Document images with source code

= Beginning of Section =

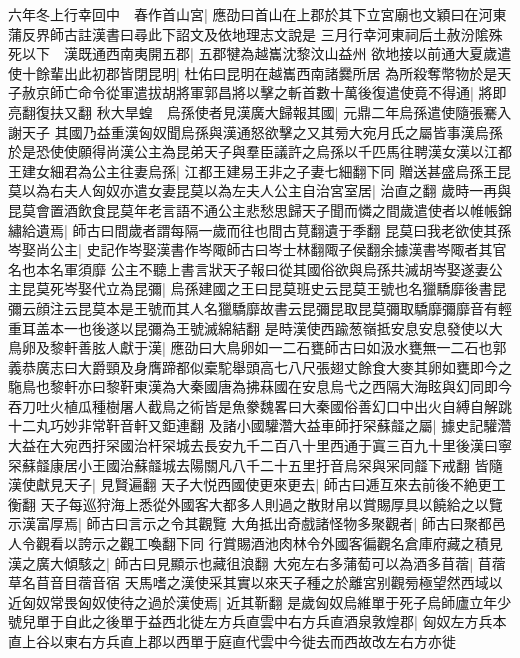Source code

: 六年冬上行幸回中　春作首山宮|{
	應劭曰首山在上郡於其下立宮廟也文穎曰在河東蒲反界師古註漢書曰尋此下詔文及依地理志文說是}
三月行幸河東祠后土赦汾隂殊死以下　漢既通西南夷開五郡|{
	五郡犍為越巂沈黎汶山益州}
欲地接以前通大夏歲遣使十餘輩出此初郡皆閉昆明|{
	杜佑曰昆明在越巂西南諸爨所居}
為所殺奪幣物於是天子赦京師亡命令從軍遣拔胡將軍郭昌將以擊之斬首數十萬後復遣使竟不得通|{
	將即亮翻復扶又翻}
秋大旱蝗　烏孫使者見漢廣大歸報其國|{
	元鼎二年烏孫遣使隨張騫入謝天子}
其國乃益重漢匈奴聞烏孫與漢通怒欲擊之又其㫄大宛月氏之屬皆事漢烏孫於是恐使使願得尚漢公主為昆弟天子與羣臣議許之烏孫以千匹馬往聘漢女漢以江都王建女細君為公主往妻烏孫|{
	江都王建易王非之子妻七細翻下同}
贈送甚盛烏孫王昆莫以為右夫人匈奴亦遣女妻昆莫以為左夫人公主自治宮室居|{
	治直之翻}
歲時一再與昆莫會置酒飲食昆莫年老言語不通公主悲愁思歸天子聞而憐之間歲遣使者以帷帳錦繡給遺焉|{
	師古曰間歲者謂每隔一歲而往也間古莧翻遺于季翻}
昆莫曰我老欲使其孫岑娶尚公主|{
	史記作岑娶漢書作岑陬師古曰岑士林翻陬子侯翻余據漢書岑陬者其官名也本名軍須靡}
公主不聽上書言狀天子報曰從其國俗欲與烏孫共滅胡岑娶遂妻公主昆莫死岑娶代立為昆彌|{
	烏孫建國之王曰昆莫班史云昆莫王號也名獵驕靡後書昆彌云顔注云昆莫本是王號而其人名獵驕靡故書云昆彌昆取昆莫彌取驕靡彌靡音有輕重耳盖本一也後遂以昆彌為王號滅綿結翻}
是時漢使西踰葱嶺抵安息安息發使以大鳥卵及黎軒善胘人獻于漢|{
	應劭曰大鳥卵如一二石甕師古曰如汲水甕無一二石也郭義恭廣志曰大爵頸及身膺蹄都似槖駝舉頭高七八尺張翅丈餘食大麥其卵如甕即今之駞鳥也黎軒亦曰黎靬東漢為大秦國唐為拂菻國在安息烏弋之西隔大海眩與幻同即今吞刀吐火植瓜種樹屠人截鳥之術皆是魚豢魏畧曰大秦國俗善幻口中出火自縛自解跳十二丸巧妙非常靬音軒又鉅連翻}
及諸小國驩濳大益車師扜罙蘇䪥之屬|{
	據史記驩濳大益在大宛西扜罙國治杆罙城去長安九千二百八十里西通于寘三百九十里後漢曰寧罙蘇䪥康居小王國治蘇䪥城去陽關凡八千二十五里扜音烏罙與冞同䪥下戒翻}
皆隨漢使獻見天子|{
	見賢遍翻}
天子大悦西國使更來更去|{
	師古曰逓互來去前後不絶更工衡翻}
天子每巡狩海上悉從外國客大都多人則過之散財帛以賞賜厚具以饒給之以覽示漢富厚焉|{
	師古曰言示之令其觀覽}
大角抵出奇戲諸怪物多聚觀者|{
	師古曰聚都邑人令觀看以誇示之觀工喚翻下同}
行賞賜酒池肉林令外國客徧觀名倉庫府藏之積見漢之廣大傾駭之|{
	師古曰見顯示也藏徂浪翻}
大宛左右多蒲萄可以為酒多苜蓿|{
	苜蓿草名苜音目蓿音宿}
天馬嗜之漢使采其實以來天子種之於離宮别觀㫄極望然西域以近匈奴常畏匈奴使待之過於漢使焉|{
	近其靳翻}
是歲匈奴烏維單于死子烏師廬立年少號兒單于自此之後單于益西北徙左方兵直雲中右方兵直酒泉敦煌郡|{
	匈奴左方兵本直上谷以東右方兵直上郡以西單于庭直代雲中今徙去而西故改左右方亦徙}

= End of Section =

Aim of the exercise:
Every line in the records is to be retyped exactly as it stands; the pictures stay out.

Your solution:
Source code

: 六年冬上行幸回中　春作首山宮|{
	應劭曰首山在上郡於其下立宮廟也文穎曰在河東蒲反界師古註漢書曰尋此下詔文及依地理志文說是}
三月行幸河東祠后土赦汾隂殊死以下　漢既通西南夷開五郡|{
	五郡犍為越巂沈黎汶山益州}
欲地接以前通大夏歲遣使十餘輩出此初郡皆閉昆明|{
	杜佑曰昆明在越巂西南諸爨所居}
為所殺奪幣物於是天子赦京師亡命令從軍遣拔胡將軍郭昌將以擊之斬首數十萬後復遣使竟不得通|{
	將即亮翻復扶又翻}
秋大旱蝗　烏孫使者見漢廣大歸報其國|{
	元鼎二年烏孫遣使隨張騫入謝天子}
其國乃益重漢匈奴聞烏孫與漢通怒欲擊之又其㫄大宛月氏之屬皆事漢烏孫於是恐使使願得尚漢公主為昆弟天子與羣臣議許之烏孫以千匹馬往聘漢女漢以江都王建女細君為公主往妻烏孫|{
	江都王建易王非之子妻七細翻下同}
贈送甚盛烏孫王昆莫以為右夫人匈奴亦遣女妻昆莫以為左夫人公主自治宮室居|{
	治直之翻}
歲時一再與昆莫會置酒飲食昆莫年老言語不通公主悲愁思歸天子聞而憐之間歲遣使者以帷帳錦繡給遺焉|{
	師古曰間歲者謂每隔一歲而往也間古莧翻遺于季翻}
昆莫曰我老欲使其孫岑娶尚公主|{
	史記作岑娶漢書作岑陬師古曰岑士林翻陬子侯翻余據漢書岑陬者其官名也本名軍須靡}
公主不聽上書言狀天子報曰從其國俗欲與烏孫共滅胡岑娶遂妻公主昆莫死岑娶代立為昆彌|{
	烏孫建國之王曰昆莫班史云昆莫王號也名獵驕靡後書昆彌云顔注云昆莫本是王號而其人名獵驕靡故書云昆彌昆取昆莫彌取驕靡彌靡音有輕重耳盖本一也後遂以昆彌為王號滅綿結翻}
是時漢使西踰葱嶺抵安息安息發使以大鳥卵及黎軒善胘人獻于漢|{
	應劭曰大鳥卵如一二石甕師古曰如汲水甕無一二石也郭義恭廣志曰大爵頸及身膺蹄都似槖駝舉頭高七八尺張翅丈餘食大麥其卵如甕即今之駞鳥也黎軒亦曰黎靬東漢為大秦國唐為拂菻國在安息烏弋之西隔大海眩與幻同即今吞刀吐火植瓜種樹屠人截鳥之術皆是魚豢魏畧曰大秦國俗善幻口中出火自縛自解跳十二丸巧妙非常靬音軒又鉅連翻}
及諸小國驩濳大益車師扜罙蘇䪥之屬|{
	據史記驩濳大益在大宛西扜罙國治杆罙城去長安九千二百八十里西通于寘三百九十里後漢曰寧罙蘇䪥康居小王國治蘇䪥城去陽關凡八千二十五里扜音烏罙與冞同䪥下戒翻}
皆隨漢使獻見天子|{
	見賢遍翻}
天子大悦西國使更來更去|{
	師古曰逓互來去前後不絶更工衡翻}
天子每巡狩海上悉從外國客大都多人則過之散財帛以賞賜厚具以饒給之以覽示漢富厚焉|{
	師古曰言示之令其觀覽}
大角抵出奇戲諸怪物多聚觀者|{
	師古曰聚都邑人令觀看以誇示之觀工喚翻下同}
行賞賜酒池肉林令外國客徧觀名倉庫府藏之積見漢之廣大傾駭之|{
	師古曰見顯示也藏徂浪翻}
大宛左右多蒲萄可以為酒多苜蓿|{
	苜蓿草名苜音目蓿音宿}
天馬嗜之漢使采其實以來天子種之於離宮别觀㫄極望然西域以近匈奴常畏匈奴使待之過於漢使焉|{
	近其靳翻}
是歲匈奴烏維單于死子烏師廬立年少號兒單于自此之後單于益西北徙左方兵直雲中右方兵直酒泉敦煌郡|{
	匈奴左方兵本直上谷以東右方兵直上郡以西單于庭直代雲中今徙去而西故改左右方亦徙}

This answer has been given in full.